##### Supplied data #####

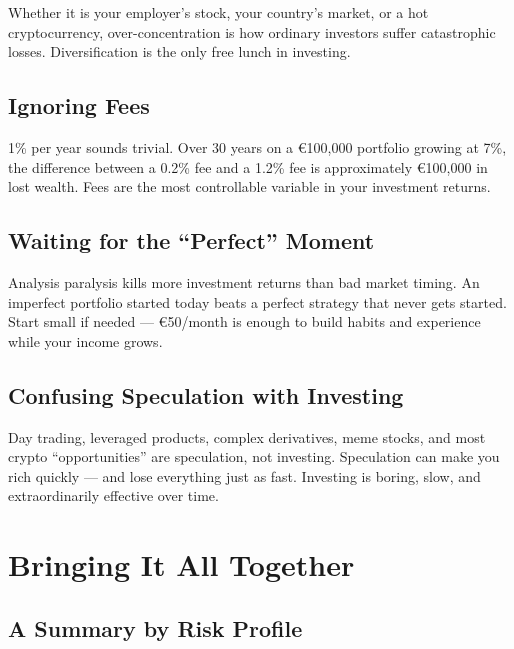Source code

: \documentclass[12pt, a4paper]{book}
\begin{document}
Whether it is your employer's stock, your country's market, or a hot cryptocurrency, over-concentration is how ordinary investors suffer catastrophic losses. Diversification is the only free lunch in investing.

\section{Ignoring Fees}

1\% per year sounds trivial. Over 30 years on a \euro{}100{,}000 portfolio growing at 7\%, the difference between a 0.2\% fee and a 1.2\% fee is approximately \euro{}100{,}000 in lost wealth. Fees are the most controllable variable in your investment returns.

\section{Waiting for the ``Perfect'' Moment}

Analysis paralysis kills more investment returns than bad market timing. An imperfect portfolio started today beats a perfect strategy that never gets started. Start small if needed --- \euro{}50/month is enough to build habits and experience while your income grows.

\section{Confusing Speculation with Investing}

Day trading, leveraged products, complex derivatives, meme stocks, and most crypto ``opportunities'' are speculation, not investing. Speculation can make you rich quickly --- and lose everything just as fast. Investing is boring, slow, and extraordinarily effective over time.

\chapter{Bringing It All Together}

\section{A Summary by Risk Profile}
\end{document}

#####

## Aim of the exercise
Using the listing above, show each line with the word "returns" in it.

## Problem solution
1\% per year sounds trivial. Over 30 years on a \euro{}100{,}000 portfolio growing at 7\%, the difference between a 0.2\% fee and a 1.2\% fee is approximately \euro{}100{,}000 in lost wealth. Fees are the most controllable variable in your investment returns.
Analysis paralysis kills more investment returns than bad market timing. An imperfect portfolio started today beats a perfect strategy that never gets started. Start small if needed --- \euro{}50/month is enough to build habits and experience while your income grows.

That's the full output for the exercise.